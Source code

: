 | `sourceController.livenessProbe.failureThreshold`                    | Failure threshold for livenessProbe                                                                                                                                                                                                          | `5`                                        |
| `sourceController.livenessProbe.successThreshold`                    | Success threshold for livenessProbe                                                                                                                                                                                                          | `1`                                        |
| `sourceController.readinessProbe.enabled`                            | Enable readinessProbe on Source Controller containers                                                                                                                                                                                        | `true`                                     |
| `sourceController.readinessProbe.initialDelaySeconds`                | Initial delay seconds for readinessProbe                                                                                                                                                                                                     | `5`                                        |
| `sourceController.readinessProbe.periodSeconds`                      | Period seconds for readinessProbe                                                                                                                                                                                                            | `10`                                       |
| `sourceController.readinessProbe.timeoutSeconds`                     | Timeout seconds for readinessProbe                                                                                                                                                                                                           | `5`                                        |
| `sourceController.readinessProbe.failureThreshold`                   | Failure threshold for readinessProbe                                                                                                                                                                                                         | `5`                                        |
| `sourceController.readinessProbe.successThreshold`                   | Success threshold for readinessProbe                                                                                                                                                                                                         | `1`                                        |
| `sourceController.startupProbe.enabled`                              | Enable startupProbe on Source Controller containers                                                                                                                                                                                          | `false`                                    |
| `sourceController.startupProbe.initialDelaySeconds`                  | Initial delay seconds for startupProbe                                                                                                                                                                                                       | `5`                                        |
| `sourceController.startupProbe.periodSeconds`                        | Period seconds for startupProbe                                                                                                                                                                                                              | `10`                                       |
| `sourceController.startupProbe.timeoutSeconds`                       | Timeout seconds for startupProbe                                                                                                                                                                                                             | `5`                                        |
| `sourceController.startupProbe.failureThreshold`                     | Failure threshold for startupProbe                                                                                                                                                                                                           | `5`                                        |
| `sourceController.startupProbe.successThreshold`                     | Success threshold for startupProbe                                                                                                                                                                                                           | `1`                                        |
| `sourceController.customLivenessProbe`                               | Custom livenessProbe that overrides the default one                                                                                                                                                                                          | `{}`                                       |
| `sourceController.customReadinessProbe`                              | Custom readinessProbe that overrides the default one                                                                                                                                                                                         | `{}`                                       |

------------------------

**WHAT THE EXERCISE ASKS**
Within the data above, the lines from the one with "Period seconds for startupProbe" to the one with "Failure threshold for startupProbe" must be repeated exactly; no other line belongs in the answer.

**FINISHED EXERCISE**
| `sourceController.startupProbe.periodSeconds`                        | Period seconds for startupProbe                                                                                                                                                                                                              | `10`                                       |
| `sourceController.startupProbe.timeoutSeconds`                       | Timeout seconds for startupProbe                                                                                                                                                                                                             | `5`                                        |
| `sourceController.startupProbe.failureThreshold`                     | Failure threshold for startupProbe                                                                                                                                                                                                           | `5`                                        |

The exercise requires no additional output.